Work instructions —
Transcribe the lines from the start of the data below through the line with "- **Navigation Menu", word for word and nothing more.
"""
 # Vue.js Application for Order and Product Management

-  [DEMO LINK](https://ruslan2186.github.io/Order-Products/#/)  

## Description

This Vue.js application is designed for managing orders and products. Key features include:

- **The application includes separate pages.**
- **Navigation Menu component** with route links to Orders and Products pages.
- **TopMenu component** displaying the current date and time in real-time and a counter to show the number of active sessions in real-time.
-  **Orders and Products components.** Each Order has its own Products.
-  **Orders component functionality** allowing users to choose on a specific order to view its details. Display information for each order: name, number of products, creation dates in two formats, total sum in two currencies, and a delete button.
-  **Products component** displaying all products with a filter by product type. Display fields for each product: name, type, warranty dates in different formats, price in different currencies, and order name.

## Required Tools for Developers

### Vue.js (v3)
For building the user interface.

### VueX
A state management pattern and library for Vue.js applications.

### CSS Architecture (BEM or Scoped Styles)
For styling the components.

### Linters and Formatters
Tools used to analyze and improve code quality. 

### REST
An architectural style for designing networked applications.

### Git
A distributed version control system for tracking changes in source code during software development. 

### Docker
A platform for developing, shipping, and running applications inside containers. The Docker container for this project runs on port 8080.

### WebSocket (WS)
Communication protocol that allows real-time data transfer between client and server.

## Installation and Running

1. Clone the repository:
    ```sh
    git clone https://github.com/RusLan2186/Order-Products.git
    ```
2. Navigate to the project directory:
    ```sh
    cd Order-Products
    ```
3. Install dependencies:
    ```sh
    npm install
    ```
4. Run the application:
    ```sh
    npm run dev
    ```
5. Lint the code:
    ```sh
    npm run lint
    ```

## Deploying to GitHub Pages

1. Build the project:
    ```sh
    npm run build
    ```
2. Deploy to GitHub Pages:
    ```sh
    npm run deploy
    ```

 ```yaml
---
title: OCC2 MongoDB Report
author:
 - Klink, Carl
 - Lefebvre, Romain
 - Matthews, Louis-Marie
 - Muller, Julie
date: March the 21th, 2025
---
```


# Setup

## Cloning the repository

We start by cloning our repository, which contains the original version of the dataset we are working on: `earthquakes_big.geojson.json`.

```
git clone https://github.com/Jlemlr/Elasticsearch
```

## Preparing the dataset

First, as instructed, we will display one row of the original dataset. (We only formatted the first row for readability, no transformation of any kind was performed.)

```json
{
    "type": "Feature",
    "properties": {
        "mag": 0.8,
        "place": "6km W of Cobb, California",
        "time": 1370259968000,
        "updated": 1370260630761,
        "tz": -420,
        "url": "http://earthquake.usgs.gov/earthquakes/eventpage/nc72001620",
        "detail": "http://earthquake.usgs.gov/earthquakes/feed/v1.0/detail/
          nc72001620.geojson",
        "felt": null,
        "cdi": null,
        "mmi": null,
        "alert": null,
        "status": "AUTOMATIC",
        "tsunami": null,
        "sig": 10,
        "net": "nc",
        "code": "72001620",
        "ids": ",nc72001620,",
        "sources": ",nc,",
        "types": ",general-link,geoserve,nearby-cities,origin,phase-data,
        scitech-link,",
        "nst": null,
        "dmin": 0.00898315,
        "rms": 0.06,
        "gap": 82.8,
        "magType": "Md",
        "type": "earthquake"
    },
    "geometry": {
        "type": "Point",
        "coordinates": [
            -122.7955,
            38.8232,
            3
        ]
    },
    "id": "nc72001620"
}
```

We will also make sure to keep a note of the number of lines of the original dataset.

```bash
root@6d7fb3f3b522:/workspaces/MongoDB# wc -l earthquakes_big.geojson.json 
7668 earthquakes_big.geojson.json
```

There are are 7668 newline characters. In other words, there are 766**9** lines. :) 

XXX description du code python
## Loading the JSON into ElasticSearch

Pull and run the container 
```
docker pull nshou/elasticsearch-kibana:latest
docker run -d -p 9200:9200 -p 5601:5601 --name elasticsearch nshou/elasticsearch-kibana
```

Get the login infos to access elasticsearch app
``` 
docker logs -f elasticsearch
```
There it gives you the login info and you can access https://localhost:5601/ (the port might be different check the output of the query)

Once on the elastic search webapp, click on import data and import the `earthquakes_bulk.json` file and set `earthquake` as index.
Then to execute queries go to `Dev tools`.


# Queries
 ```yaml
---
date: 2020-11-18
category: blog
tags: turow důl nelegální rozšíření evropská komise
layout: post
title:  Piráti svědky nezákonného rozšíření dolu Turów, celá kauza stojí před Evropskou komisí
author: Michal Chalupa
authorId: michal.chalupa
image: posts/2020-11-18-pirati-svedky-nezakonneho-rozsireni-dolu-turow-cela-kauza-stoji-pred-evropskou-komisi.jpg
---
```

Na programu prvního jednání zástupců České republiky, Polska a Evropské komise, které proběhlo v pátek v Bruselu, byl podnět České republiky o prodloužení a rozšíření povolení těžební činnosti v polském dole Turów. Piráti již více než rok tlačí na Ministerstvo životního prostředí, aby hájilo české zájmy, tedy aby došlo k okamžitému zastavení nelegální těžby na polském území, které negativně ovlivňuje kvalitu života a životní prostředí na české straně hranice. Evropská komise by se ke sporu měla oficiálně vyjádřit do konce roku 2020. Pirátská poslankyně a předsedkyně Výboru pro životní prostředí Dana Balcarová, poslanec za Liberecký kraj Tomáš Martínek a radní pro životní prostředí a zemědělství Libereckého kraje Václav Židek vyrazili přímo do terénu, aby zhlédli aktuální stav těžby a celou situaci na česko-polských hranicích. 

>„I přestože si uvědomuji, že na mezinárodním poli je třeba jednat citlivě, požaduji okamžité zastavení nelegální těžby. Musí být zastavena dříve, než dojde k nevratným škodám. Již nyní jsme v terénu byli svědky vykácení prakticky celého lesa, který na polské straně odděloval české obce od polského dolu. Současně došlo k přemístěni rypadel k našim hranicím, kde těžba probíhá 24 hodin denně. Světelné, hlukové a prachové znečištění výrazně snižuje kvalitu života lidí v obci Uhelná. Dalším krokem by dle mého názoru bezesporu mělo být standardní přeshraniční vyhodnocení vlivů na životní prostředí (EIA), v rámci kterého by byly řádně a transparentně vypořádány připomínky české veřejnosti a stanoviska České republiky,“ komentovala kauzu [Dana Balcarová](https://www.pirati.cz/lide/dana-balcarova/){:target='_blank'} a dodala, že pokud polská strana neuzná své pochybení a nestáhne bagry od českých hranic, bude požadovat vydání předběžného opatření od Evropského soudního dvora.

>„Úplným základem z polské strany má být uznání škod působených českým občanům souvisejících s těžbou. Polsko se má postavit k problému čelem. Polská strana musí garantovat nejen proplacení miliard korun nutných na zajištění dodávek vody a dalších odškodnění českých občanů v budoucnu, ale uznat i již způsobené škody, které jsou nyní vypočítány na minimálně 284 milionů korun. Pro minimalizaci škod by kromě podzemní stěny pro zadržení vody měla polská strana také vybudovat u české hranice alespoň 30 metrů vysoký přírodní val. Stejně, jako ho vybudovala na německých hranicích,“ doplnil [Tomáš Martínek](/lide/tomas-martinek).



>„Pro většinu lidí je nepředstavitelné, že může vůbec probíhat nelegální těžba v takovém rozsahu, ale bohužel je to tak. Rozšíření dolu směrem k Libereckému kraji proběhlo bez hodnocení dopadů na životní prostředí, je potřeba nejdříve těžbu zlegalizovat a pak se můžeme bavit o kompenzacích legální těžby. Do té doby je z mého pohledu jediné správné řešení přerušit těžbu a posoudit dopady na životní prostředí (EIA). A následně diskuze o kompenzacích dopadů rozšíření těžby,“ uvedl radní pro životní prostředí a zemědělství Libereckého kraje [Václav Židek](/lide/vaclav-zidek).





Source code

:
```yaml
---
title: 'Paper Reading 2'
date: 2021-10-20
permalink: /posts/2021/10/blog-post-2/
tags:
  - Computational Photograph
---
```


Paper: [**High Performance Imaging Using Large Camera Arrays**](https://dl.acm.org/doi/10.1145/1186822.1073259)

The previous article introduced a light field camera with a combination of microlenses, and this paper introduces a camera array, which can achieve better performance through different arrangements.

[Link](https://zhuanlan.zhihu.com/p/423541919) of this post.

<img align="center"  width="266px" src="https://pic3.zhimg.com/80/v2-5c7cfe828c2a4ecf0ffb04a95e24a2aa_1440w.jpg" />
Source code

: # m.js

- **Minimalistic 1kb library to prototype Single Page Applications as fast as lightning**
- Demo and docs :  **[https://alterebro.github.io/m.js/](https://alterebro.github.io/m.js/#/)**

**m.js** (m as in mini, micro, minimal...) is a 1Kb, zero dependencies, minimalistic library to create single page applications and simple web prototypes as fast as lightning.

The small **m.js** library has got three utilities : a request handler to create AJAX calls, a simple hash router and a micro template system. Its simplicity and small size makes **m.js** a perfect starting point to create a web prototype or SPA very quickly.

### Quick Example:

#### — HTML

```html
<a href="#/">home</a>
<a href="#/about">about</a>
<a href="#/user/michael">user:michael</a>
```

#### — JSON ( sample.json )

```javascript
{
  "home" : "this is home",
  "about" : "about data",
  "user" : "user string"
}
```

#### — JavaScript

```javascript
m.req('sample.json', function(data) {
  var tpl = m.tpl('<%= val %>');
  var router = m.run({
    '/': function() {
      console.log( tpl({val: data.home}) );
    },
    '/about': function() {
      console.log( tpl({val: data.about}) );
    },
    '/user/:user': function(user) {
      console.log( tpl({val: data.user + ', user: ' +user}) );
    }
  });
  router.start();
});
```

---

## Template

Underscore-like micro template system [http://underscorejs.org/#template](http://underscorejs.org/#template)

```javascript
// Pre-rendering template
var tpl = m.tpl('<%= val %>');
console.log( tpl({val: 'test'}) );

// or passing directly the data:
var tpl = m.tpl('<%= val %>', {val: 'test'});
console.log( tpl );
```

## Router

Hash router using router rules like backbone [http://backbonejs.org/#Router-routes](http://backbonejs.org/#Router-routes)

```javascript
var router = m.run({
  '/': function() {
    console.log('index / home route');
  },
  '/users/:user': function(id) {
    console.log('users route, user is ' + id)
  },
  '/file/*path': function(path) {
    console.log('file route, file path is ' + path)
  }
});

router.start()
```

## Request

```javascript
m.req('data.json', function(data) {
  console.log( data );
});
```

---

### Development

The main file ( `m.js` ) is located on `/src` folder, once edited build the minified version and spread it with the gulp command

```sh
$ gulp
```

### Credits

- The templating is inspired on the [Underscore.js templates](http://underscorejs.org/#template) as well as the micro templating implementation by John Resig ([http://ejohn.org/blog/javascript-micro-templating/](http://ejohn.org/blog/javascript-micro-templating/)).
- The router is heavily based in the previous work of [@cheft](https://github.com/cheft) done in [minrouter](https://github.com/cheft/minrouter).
"""
Response to this task —
 # Vue.js Application for Order and Product Management

-  [DEMO LINK](https://ruslan2186.github.io/Order-Products/#/)  

## Description

This Vue.js application is designed for managing orders and products. Key features include:

- **The application includes separate pages.**
- **Navigation Menu component** with route links to Orders and Products pages.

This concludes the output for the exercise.